For the others, the only option would be for Congress to step in and amend the law. It might look something like language giving a governor the power to call up troops for state missions, but requiring that troops in any status comply with federal standards.
“The balance between the federal roles and the state roles, and which govern when, is one that is rooted in the Constitution.

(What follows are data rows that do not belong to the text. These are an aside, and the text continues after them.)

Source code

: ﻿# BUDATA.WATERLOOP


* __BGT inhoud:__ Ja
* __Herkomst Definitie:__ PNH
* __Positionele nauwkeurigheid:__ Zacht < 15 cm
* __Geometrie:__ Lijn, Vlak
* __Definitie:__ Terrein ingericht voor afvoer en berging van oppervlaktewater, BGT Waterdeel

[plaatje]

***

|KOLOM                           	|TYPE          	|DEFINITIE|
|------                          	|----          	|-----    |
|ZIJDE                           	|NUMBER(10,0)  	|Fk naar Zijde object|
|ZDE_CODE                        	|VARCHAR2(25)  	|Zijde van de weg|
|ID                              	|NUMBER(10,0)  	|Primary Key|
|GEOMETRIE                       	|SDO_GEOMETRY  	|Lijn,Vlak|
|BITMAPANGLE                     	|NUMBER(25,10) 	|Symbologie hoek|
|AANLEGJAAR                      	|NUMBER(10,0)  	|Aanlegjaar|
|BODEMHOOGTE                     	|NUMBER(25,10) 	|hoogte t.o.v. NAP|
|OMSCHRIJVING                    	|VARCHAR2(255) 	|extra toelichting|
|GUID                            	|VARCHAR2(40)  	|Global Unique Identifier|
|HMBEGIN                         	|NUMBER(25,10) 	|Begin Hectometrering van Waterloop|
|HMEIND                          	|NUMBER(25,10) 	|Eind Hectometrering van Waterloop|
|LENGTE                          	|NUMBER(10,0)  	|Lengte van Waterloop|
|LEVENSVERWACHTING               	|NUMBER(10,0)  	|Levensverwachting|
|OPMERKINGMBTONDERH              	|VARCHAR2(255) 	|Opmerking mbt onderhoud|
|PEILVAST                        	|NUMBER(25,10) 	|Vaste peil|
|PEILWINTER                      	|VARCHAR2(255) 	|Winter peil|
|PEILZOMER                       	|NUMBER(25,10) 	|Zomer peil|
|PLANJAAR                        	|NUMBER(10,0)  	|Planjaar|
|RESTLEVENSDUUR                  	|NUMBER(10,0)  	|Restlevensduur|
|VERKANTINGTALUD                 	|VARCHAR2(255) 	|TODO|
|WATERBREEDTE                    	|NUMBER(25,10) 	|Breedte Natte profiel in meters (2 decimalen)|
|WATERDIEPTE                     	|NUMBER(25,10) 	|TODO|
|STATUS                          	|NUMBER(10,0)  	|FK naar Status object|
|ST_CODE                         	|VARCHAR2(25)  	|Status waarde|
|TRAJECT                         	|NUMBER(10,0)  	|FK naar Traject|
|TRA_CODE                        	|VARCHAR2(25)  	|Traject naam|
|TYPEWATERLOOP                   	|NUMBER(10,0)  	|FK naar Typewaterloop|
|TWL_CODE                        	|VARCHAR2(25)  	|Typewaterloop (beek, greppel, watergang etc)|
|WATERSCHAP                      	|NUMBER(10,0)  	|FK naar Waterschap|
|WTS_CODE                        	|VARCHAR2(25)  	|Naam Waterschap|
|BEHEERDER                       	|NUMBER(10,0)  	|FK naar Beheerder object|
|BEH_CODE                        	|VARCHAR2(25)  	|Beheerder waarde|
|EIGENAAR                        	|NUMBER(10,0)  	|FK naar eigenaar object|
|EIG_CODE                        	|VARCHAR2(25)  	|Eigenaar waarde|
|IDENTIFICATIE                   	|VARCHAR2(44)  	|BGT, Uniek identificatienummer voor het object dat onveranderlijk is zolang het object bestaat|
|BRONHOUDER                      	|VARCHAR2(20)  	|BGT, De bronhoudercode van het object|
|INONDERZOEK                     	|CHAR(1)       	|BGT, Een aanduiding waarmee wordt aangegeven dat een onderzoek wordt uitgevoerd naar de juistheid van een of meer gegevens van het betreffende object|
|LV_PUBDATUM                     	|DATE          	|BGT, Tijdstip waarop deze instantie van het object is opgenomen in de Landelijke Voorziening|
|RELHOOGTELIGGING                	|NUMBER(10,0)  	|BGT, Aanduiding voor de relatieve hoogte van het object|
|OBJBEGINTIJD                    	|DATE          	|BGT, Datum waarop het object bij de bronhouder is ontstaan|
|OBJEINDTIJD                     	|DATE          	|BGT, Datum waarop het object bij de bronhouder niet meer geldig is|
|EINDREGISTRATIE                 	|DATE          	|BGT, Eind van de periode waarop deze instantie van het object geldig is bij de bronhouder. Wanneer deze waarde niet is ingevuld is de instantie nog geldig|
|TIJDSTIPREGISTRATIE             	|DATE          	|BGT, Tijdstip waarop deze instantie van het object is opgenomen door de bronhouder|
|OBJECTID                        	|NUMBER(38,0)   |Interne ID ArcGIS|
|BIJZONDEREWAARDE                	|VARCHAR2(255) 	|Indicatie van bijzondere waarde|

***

But also, some of it’s in the agreement that Congress established with the states under Title 32,” Mancino said. “Far be it from me to tell Congress whether it can or can’t do something, but it would not surprise me if maybe many members of Congress want to take a look at this .. If asked my military opinion, I’ll give one to the Congress ... but I don’t make any political statement about whether that’s a good idea or not.”
Reached for comment by Military Times, a Senate aide said there were no hearings or legislative proposals on the horizon that would call into question the current balance of powers between the states and the federal government.
The Supreme Court might be another forum for change.
“I have a feeling there’s some maneuvering behind the scenes to make this a Supreme Court case,” Kuzminski said of the states’ vaccine lawsuits. “But it’ll rely on the strength of the case, which is that your risk of getting COVID is higher in military service.”
And that could set a precedent for whether the federal government gets to enforce the readiness standards of state-controlled National Guardsmen.